The revolutionary activist is heralded as an unsung hero in the world of civil rights on a major level. In the mid to late 1960s, Rustin, an openly gay man from Harlem, was a key player in both the Civil Rights Movement and Gay Rights Movement in the United States. He's the definition of intersectionality, working tirelessly alongside figures like Dr. Martin Luther King Jr. in an effort to combine equality and equity to his communities. Bold, forward-thinking, relentless: that's the nature of this individual. 

On his birthday, we pay tribute to this trailblazer and influential figure in our history with a collection of ten inspirational quotes we should live by.

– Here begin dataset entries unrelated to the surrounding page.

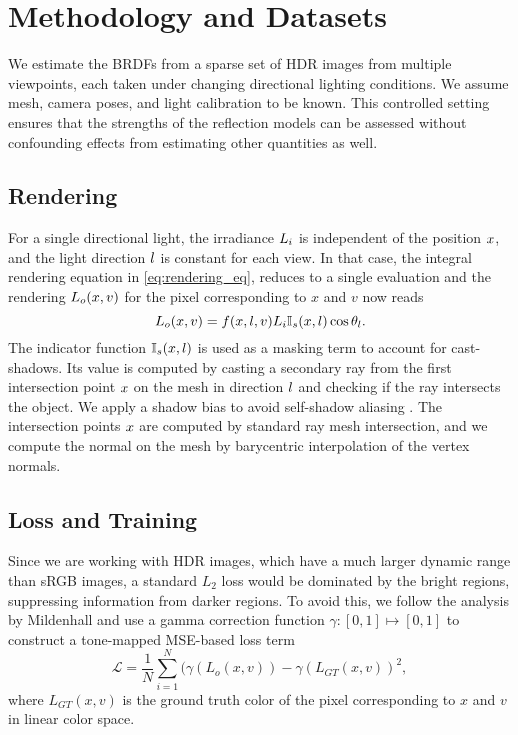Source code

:\section{Methodology and Datasets}
We estimate the BRDFs from a sparse set of HDR images from multiple viewpoints, each taken under changing directional lighting conditions. We assume mesh, camera poses, and light calibration to be known. This controlled setting ensures that the strengths of the reflection models can be assessed without confounding effects from estimating other quantities as well.

\subsection{Rendering}
For a single directional light, the irradiance $L_i$ is independent of the position $x$, and the light direction $l$ is constant for each view. In that case, the integral rendering equation in \cref{eq:rendering_eq}, reduces to a single evaluation and the rendering $L_o(x, v)$ for the pixel corresponding to $x$ and $v$ now reads
\begin{equation}
    \label{eq:rendering_single_dir_light}
    L_o(x, v) = f(x, l, v) L_i \mathbb{I}_s(x, l) \cos\theta_l.
\end{equation}
The indicator function $\mathbb{I}_s(x, l)$ is used as a masking term to account for cast-shadows. Its value is computed by casting a secondary ray from the first intersection point $x$ on the mesh in direction $l$ and checking if the ray intersects the object. We apply a shadow bias to avoid self-shadow aliasing \cite{akenine2019realTimeRendering}. The intersection points $x$ are computed by standard ray mesh intersection, and we compute the normal on the mesh by barycentric interpolation of the vertex normals.

\subsection{Loss and Training}
Since we are working with HDR images, which have a much larger dynamic range than sRGB images, a standard $L_2$ loss would be dominated by the bright regions, suppressing information from darker regions. To avoid this, 
we follow the analysis by Mildenhall \etal \cite{Mildenhall22NerfInTheDark} and
use a gamma correction function $\gamma: [0, 1]\mapsto [0,1]$ to construct a tone-mapped MSE-based loss term
\begin{equation}\label{eq:loss}
    \mathcal{L} = \frac{1}{N}\sum_{i=1}^N (\gamma(L_o(x, v)) - \gamma(L_{GT}(x, v))^2,
\end{equation}
where $L_{GT}(x, v)$ is the ground truth color of the pixel corresponding to $x$ and $v$ in linear color space. 

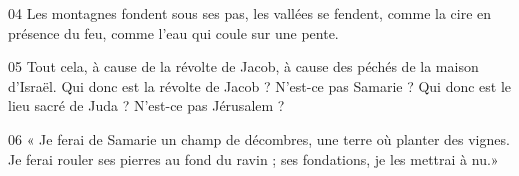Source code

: 
04 Les montagnes fondent sous ses pas, les vallées se fendent, comme la cire en présence du feu, comme l’eau qui coule sur une pente.

05 Tout cela, à cause de la révolte de Jacob, à cause des péchés de la maison d’Israël. Qui donc est la révolte de Jacob ? N’est-ce pas Samarie ? Qui donc est le lieu sacré de Juda ? N’est-ce pas Jérusalem ?

06 « Je ferai de Samarie un champ de décombres, une terre où planter des vignes. Je ferai rouler ses pierres au fond du ravin ; ses fondations, je les mettrai à nu.»

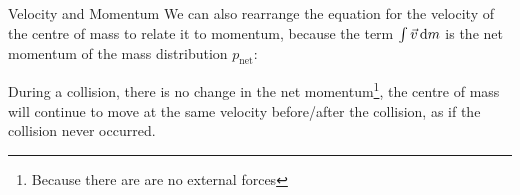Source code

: \documentclass[12pt,compress,aspectratio=169]{beamer}
\begin{document}
\begin{frame}{Velocity and Momentum}
  We can also rearrange the equation for the velocity of the centre of mass to
  relate it to momentum, because the term $\int\vec v\dl m$ is the net momentum
  of the mass distribution $p_\text{net}$:
  

  During a collision, there is no change in the net momentum\footnote{Because
  there are are no external forces}, the centre of mass will continue to move
  at the same velocity before/after the collision, as if the collision never
  occurred.
\end{frame}
\end{document}
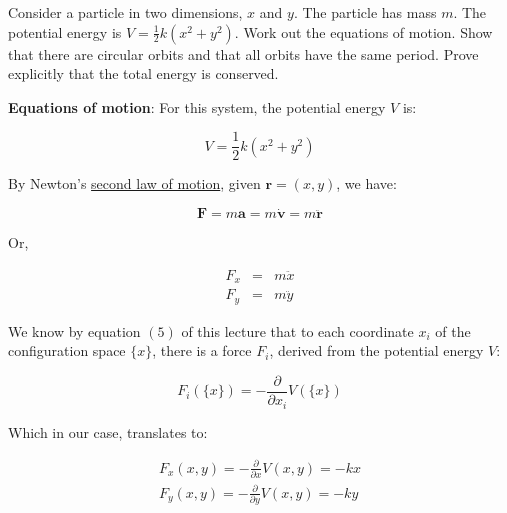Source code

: \documentclass[solutions.tex]{subfiles}
\begin{document}
\maketitle
\begin{exercise}
Consider a particle in two dimensions,
$x$ and $y$. The particle has mass $m$. The potential energy
is $V=\frac{1}{2}k(x^2+y^2)$. Work out the equations of motion.
Show that there are circular orbits and that all orbits have
the same period. Prove explicitly that the total energy is
conserved.
\end{exercise}

\hfill \break

\textbf{Equations of motion}: For this system, the potential
energy $V$ is:

\begin{equation}
\label{eqn:L05E02:epot}
V = \frac12k(x^2+y^2)
\end{equation}

By Newton's \href{https://en.wikipedia.org/wiki/Newton\%27s\_laws\_of\_motion\#Second}{
second law of motion}, given $\bm{r}=(x,y)$, we have:

\begin{equation}
	\bm{F} = m\bm{a} = m\dot{\bm{v}} = m\ddot{\bm{r}}
\end{equation}

Or,

\begin{equation}
	\label{eqn:L05E02:n2l}
	\begin{aligned}
		F_x &=& m\ddot{x} \\
		F_y &=& m\ddot{y}
	\end{aligned}
\end{equation}

We know by equation $(5)$ of this lecture that to each coordinate
$x_i$ of the configuration space $\{x\}$, there is a force $F_i$,
derived from the potential energy $V$:

\begin{equation}
	F_i(\{x\}) = -\frac{\partial}{\partial x_i}V(\{x\})
\end{equation}

Which in our case, translates to:

\begin{equation}
	\label{eqn:L05E02:fp}
	\begin{aligned}
		F_x(x, y) = -\frac{\partial}{\partial x}V(x, y) = -kx \\
		F_y(x, y) = -\frac{\partial}{\partial y}V(x, y) = -ky
	\end{aligned}
\end{equation}
\end{document}
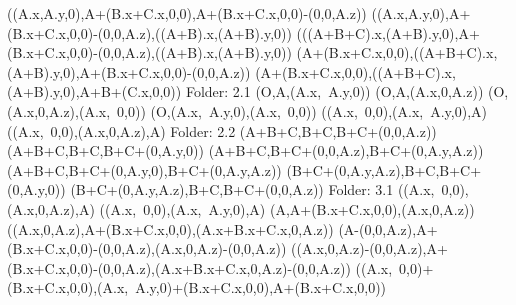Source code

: \left(\left(A.x,A.y,0\right),A+\left(B.x+C.x,0,0\right),A+\left(B.x+C.x,0,0\right)-\left(0,0,A.z\right)\right)
\left(\left(A.x,A.y,0\right),A+\left(B.x+C.x,0,0\right)-\left(0,0,A.z\right),\left(\left(A+B\right).x,\left(A+B\right).y,0\right)\right)
\left(\left(\left(A+B+C\right).x,\left(A+B\right).y,0\right),A+\left(B.x+C.x,0,0\right)-\left(0,0,A.z\right),\left(\left(A+B\right).x,\left(A+B\right).y,0\right)\right)
\left(A+\left(B.x+C.x,0,0\right),\left(\left(A+B+C\right).x,\left(A+B\right).y,0\right),A+\left(B.x+C.x,0,0\right)-\left(0,0,A.z\right)\right)
\left(A+\left(B.x+C.x,0,0\right),\left(\left(A+B+C\right).x,\left(A+B\right).y,0\right),A+B+\left(C.x,0,0\right)\right)
Folder: 2.1
\left(O,A,\left(A.x,\ A.y,0\right)\right)
\left(O,A,\left(A.x,0,A.z\right)\right)
\left(O,\left(A.x,0,A.z\right),\left(A.x,\ 0,0\right)\right)
\left(O,\left(A.x,\ A.y,0\right),\left(A.x,\ 0,0\right)\right)
\left(\left(A.x,\ 0,0\right),\left(A.x,\ A.y,0\right),A\right)
\left(\left(A.x,\ 0,0\right),\left(A.x,0,A.z\right),A\right)
Folder: 2.2
\left(A+B+C,B+C,B+C+\left(0,0,A.z\right)\right)
\left(A+B+C,B+C,B+C+\left(0,A.y,0\right)\right)
\left(A+B+C,B+C+\left(0,0,A.z\right),B+C+\left(0,A.y,A.z\right)\right)
\left(A+B+C,B+C+\left(0,A.y,0\right),B+C+\left(0,A.y,A.z\right)\right)
\left(B+C+\left(0,A.y,A.z\right),B+C,B+C+\left(0,A.y,0\right)\right)
\left(B+C+\left(0,A.y,A.z\right),B+C,B+C+\left(0,0,A.z\right)\right)
Folder: 3.1
\left(\left(A.x,\ 0,0\right),\left(A.x,0,A.z\right),A\right)
\left(\left(A.x,\ 0,0\right),\left(A.x,\ A.y,0\right),A\right)
\left(A,A+\left(B.x+C.x,0,0\right),\left(A.x,0,A.z\right)\right)
\left(\left(A.x,0,A.z\right),A+\left(B.x+C.x,0,0\right),\left(A.x+B.x+C.x,0,A.z\right)\right)
\left(A-\left(0,0,A.z\right),A+\left(B.x+C.x,0,0\right)-\left(0,0,A.z\right),\left(A.x,0,A.z\right)-\left(0,0,A.z\right)\right)
\left(\left(A.x,0,A.z\right)-\left(0,0,A.z\right),A+\left(B.x+C.x,0,0\right)-\left(0,0,A.z\right),\left(A.x+B.x+C.x,0,A.z\right)-\left(0,0,A.z\right)\right)
\left(\left(A.x,\ 0,0\right)+\left(B.x+C.x,0,0\right),\left(A.x,\ A.y,0\right)+\left(B.x+C.x,0,0\right),A+\left(B.x+C.x,0,0\right)\right)
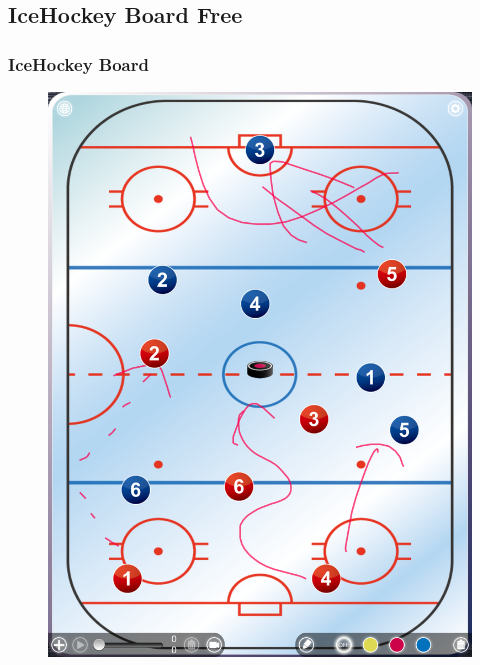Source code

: \documentclass{beamer}
\begin{document}
\subsection{IceHockey Board Free}
\begin{frame}
\frametitle{IceHockey Board}

  \begin{figure}[H]
    \includegraphics[height=.8\textheight]{img/IMG_0018}
    \label{pic:icehockeyboardfree}
  \end{figure}

\end{frame}
\end{document}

We thank Bayard Rustin for his amazing contributions that are testimonies to the strides we've made and the journey that continues amongst us all.

1. "We are all one and if we don't know, we will learn it the hard way."

2. "To be afraid is to behave as if the truth were not true."

Photo: Past Daily

3. "I believe in social dislocation and creative trouble."

4. "When an individual is protesting society's refusal to acknowledge his dignity as a human being, his very act of protest confers dignity on him."

Photo: Palm Beach Post

5. "We need, in every community, a group of angelic troublemakers."

6. "Every indifference to prejudice is suicide because, if I don’t fight all bigotry, bigotry itself will be strengthened and, sooner or later, it will return on me."

 7. "The organizers and perpetrators of segregation are as much the enemy of America as any foreign invader."

8. "People will never fight for your freedom if you have not given evidence that you are prepared to fight for it yourself."

9. "The real radical is that person who has a vision of equality and is willing to do those things that will bring reality closer to that vision."

10. "If we desire a society in which men are brothers, then we must act towards one another with brotherhood. If we can build such a society, then we would have achieved the ultimate goal of human freedom."